» **Task statement**:
The answer must be an exact copy of every entry.

%%

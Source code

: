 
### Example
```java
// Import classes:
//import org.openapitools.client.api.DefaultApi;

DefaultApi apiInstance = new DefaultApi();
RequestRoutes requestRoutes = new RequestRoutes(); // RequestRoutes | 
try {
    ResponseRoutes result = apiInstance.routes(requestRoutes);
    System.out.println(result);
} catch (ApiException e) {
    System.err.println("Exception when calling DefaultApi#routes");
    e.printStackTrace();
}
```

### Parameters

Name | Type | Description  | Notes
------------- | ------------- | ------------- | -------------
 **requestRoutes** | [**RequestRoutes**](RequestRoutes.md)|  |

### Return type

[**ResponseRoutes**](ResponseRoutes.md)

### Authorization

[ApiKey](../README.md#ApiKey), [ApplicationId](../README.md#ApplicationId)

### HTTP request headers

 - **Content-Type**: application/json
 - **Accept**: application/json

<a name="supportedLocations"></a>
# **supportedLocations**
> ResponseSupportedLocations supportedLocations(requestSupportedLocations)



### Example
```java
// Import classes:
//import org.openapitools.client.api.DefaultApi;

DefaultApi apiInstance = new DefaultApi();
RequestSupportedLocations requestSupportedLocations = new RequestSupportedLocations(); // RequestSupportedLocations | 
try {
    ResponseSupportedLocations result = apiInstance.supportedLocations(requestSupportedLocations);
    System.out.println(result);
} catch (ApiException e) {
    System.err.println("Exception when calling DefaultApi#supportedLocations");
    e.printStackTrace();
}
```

%%

» **Solution below**:
Source code

: 
### Example
```java
// Import classes:
//import org.openapitools.client.api.DefaultApi;

DefaultApi apiInstance = new DefaultApi();
RequestRoutes requestRoutes = new RequestRoutes(); // RequestRoutes | 
try {
    ResponseRoutes result = apiInstance.routes(requestRoutes);
    System.out.println(result);
} catch (ApiException e) {
    System.err.println("Exception when calling DefaultApi#routes");
    e.printStackTrace();
}
```

### Parameters

Name | Type | Description  | Notes
------------- | ------------- | ------------- | -------------
 **requestRoutes** | [**RequestRoutes**](RequestRoutes.md)|  |

### Return type

[**ResponseRoutes**](ResponseRoutes.md)

### Authorization

[ApiKey](../README.md#ApiKey), [ApplicationId](../README.md#ApplicationId)

### HTTP request headers

 - **Content-Type**: application/json
 - **Accept**: application/json

<a name="supportedLocations"></a>
# **supportedLocations**
> ResponseSupportedLocations supportedLocations(requestSupportedLocations)



### Example
```java
// Import classes:
//import org.openapitools.client.api.DefaultApi;

DefaultApi apiInstance = new DefaultApi();
RequestSupportedLocations requestSupportedLocations = new RequestSupportedLocations(); // RequestSupportedLocations | 
try {
    ResponseSupportedLocations result = apiInstance.supportedLocations(requestSupportedLocations);
    System.out.println(result);
} catch (ApiException e) {
    System.err.println("Exception when calling DefaultApi#supportedLocations");
    e.printStackTrace();
}
```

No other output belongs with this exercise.